EXERCISE INPUT:
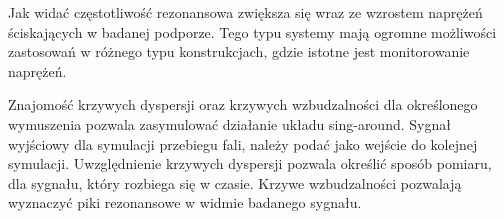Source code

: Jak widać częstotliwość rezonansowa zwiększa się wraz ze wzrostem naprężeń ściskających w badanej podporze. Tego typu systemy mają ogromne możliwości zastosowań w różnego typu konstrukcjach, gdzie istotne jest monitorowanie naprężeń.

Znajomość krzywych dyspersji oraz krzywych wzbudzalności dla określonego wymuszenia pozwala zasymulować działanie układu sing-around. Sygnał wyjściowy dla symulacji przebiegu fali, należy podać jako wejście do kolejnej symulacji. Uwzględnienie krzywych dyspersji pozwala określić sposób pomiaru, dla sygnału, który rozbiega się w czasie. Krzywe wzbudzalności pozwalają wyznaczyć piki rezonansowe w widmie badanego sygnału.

* * *

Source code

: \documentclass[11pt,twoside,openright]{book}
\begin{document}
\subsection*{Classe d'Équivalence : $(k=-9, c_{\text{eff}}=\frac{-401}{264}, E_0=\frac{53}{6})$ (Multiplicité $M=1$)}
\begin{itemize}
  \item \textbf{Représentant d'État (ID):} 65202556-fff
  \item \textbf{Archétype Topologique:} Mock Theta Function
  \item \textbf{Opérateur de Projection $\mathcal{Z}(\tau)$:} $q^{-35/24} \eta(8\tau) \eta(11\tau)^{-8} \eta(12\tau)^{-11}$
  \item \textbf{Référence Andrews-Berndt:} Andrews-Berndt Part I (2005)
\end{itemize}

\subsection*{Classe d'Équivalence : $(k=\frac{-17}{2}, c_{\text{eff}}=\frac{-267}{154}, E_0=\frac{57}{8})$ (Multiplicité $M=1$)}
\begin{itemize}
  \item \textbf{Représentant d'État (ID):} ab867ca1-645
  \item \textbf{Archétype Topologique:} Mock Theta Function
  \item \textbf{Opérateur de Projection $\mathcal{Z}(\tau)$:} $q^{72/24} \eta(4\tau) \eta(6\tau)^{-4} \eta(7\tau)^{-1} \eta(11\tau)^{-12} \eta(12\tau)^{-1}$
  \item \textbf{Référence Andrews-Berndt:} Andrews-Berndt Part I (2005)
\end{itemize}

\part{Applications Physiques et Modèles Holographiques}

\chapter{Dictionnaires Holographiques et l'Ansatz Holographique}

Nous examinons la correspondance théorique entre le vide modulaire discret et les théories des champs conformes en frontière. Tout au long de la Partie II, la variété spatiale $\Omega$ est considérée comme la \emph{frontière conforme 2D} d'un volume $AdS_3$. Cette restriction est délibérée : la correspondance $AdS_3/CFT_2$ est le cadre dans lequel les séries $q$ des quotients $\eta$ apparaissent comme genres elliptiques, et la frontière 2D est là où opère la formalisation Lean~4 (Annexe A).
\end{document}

...

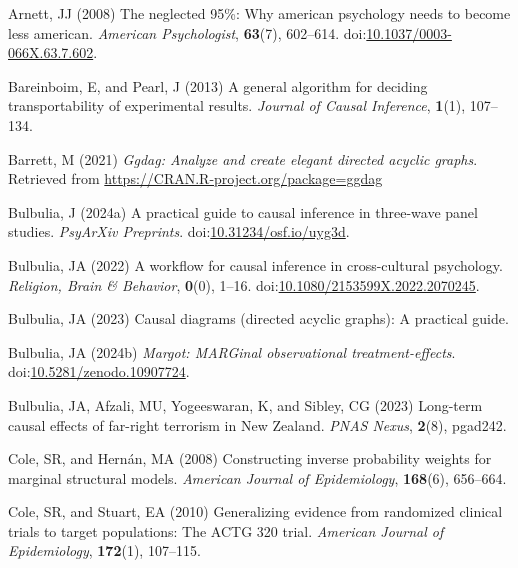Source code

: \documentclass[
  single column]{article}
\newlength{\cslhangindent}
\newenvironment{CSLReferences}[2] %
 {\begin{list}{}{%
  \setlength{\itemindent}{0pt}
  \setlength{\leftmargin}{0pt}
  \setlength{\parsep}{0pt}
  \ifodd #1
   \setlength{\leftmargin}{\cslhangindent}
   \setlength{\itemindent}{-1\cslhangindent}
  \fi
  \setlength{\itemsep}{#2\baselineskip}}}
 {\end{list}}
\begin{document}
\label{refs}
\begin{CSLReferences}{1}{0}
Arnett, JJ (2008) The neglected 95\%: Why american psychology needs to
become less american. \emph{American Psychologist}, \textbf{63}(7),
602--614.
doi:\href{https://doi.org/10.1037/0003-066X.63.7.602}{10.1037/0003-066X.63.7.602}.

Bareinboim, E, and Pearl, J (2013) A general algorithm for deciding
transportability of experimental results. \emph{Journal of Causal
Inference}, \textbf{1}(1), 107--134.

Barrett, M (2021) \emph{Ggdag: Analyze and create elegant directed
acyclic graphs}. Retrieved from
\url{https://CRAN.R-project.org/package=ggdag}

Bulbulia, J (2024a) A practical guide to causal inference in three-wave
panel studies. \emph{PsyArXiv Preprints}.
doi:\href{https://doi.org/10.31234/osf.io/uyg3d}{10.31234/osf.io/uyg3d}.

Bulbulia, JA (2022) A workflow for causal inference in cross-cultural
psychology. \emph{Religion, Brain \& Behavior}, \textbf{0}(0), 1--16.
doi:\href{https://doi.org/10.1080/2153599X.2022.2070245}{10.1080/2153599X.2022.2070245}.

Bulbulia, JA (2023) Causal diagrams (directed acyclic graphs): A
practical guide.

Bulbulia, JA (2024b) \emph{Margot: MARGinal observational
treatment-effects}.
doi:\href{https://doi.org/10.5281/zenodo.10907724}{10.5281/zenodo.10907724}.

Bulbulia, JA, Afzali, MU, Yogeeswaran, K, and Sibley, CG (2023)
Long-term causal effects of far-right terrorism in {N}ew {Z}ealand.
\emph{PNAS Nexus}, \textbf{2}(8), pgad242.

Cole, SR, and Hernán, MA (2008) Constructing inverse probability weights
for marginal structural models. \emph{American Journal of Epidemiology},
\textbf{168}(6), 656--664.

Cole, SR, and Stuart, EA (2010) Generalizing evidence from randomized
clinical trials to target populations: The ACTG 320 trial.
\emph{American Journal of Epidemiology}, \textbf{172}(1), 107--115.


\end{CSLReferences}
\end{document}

THE TASK:
Line count for "Epidemiology": report how many lines in the data above include it, with no other words.

TASK RESPONSE:
2